A vereadora eleita diz sentir medo da violência como a que tirou a vida de  Marielle Franco, afinal, sua existência é “afrontosa e sempre coloca o dedo na cara de alguém”. “Não ficarei de cabeça baixa. Sabemos que matam negros, travestis, parlamentar ou não. A morte de Marielle é uma gasolina para que nenhuma de nós tombe ou deite. Para que não sejamos novidade, que haja muita de nós. Já tive medo na esquina, quando entrei no carro de homens sem saber se ia voltar. O medo de viver é comum para pessoas como eu. Não serei tombada na política. Não vim para morrer e, sim, para revolucionar o cenário político para que mais mulheres ocupem esse espaço”, discursa.

Erika também admira figuras políticas como Áurea Carolina (PSOL-MG), Benedita da Silva (PT-RJ), Erica Malunguinho (PSOL-SP), Sâmia Bonfim (PSOL-SP) e a ativista Lelia Gonzalez. Com apenas 27 anos, ela diz que não sonha mais tanto em ser presidenta da República, mas acredita que mulheres negras precisam disputar esse cargo. “Não sei se é o meu corpo, mas se nenhuma topar, estou à disposição”, garante.

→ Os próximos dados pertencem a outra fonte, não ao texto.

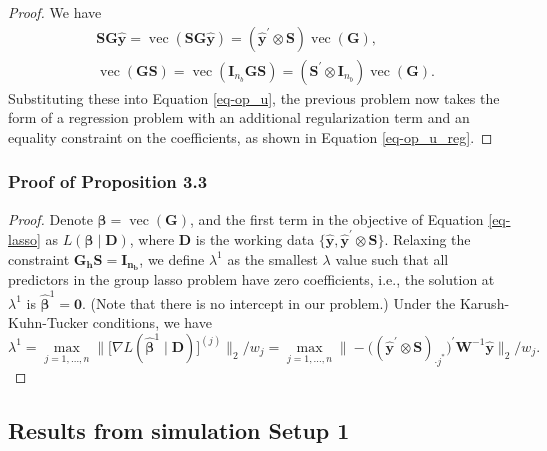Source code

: \documentclass[
  11pt]{article}
\theoremstyle{plain}
\theoremstyle{remark}
\begin{document}
\begin{proof}
We have\vspace*{-0.4cm}\enlargethispage{0.4cm} \[
\begin{aligned}
& \bm{SG}\hat{\bm{y}} = \operatorname{vec}\left(\bm{SG}\hat{\bm{y}}\right) = \left(\hat{\bm{y}}^{\prime} \otimes \bm{S}\right) \operatorname{vec}(\bm{G}), \\
& \operatorname{vec}\left(\bm{G}\bm{S}\right) = \operatorname{vec}\left(\bm{I}_{n_b}\bm{G}\bm{S}\right) = \left(\bm{S}^{\prime} \otimes \bm{I}_{n_b}\right) \operatorname{vec}(\bm{G}).
\end{aligned}
\] Substituting these into Equation \eqref{eq-op_u}, the previous
problem now takes the form of a regression problem with an additional
regularization term and an equality constraint on the coefficients, as
shown in Equation \eqref{eq-op_u_reg}.
\end{proof}

\subsubsection{Proof of Proposition 3.3}\label{proof-of-proposition-3.3}

\begin{proof}
Denote \(\bm{\beta} = \operatorname{vec}(\bm{G})\), and the first term
in the objective of Equation \eqref{eq-lasso} as
\(L\left(\bm{\beta} \mid \bm{D}\right)\), where \(\bm{D}\) is the
working data
\(\{\hat{\bm{y}} , \hat{\bm{y}}^{\prime} \otimes \bm{S}\}\). Relaxing
the constraint \(\bm{G_h S}=\bm{I_{n_b}}\), we define \(\lambda^{1}\) as
the smallest \(\lambda\) value such that all predictors in the group
lasso problem have zero coefficients, i.e., the solution at
\(\lambda^{1}\) is \(\hat{\bm{\beta}}^{1}=\bm{0}\). (Note that there is
no intercept in our problem.) Under the Karush-Kuhn-Tucker conditions,
we have \[
\lambda^{1}
 = \max_{j=1, \ldots, n}\big\|\big[\nabla L(\hat{\bm{\beta}}^{1} \mid \bm{D})\big]^{(j)}\big\|_2 / w_j
 = \max_{j=1, \ldots, n}\big\|-\big((\hat{\bm{y}}^{\prime} \otimes \bm{S})_{\cdot j^{*}}\big)^{\prime} \bm{W}^{-1} \hat{\bm{y}}\big\|_2 / w_j.
\]
\end{proof}

\clearpage

\subsection{Results from simulation Setup 1}\label{appendix-sim1}
\end{document}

Para ela, Consciência Negra é uma demarcação de um sistema que reproduz os tempos escravocratas. “A abolição foi uma falácia. O corpo negro está destinado ao genocídio. Ainda precisamos fazer a demarcação de que somos humanas. A luta começa no povo preto, afinal ainda somos escravizadas. Nosso corpo que vai para o cárcere, manicômio e somos maioria da população, continuaremos lutando e fazendo com que nossos corpos conquistem cada vez mais lugares de poder e brilhem como merecem”, conclui.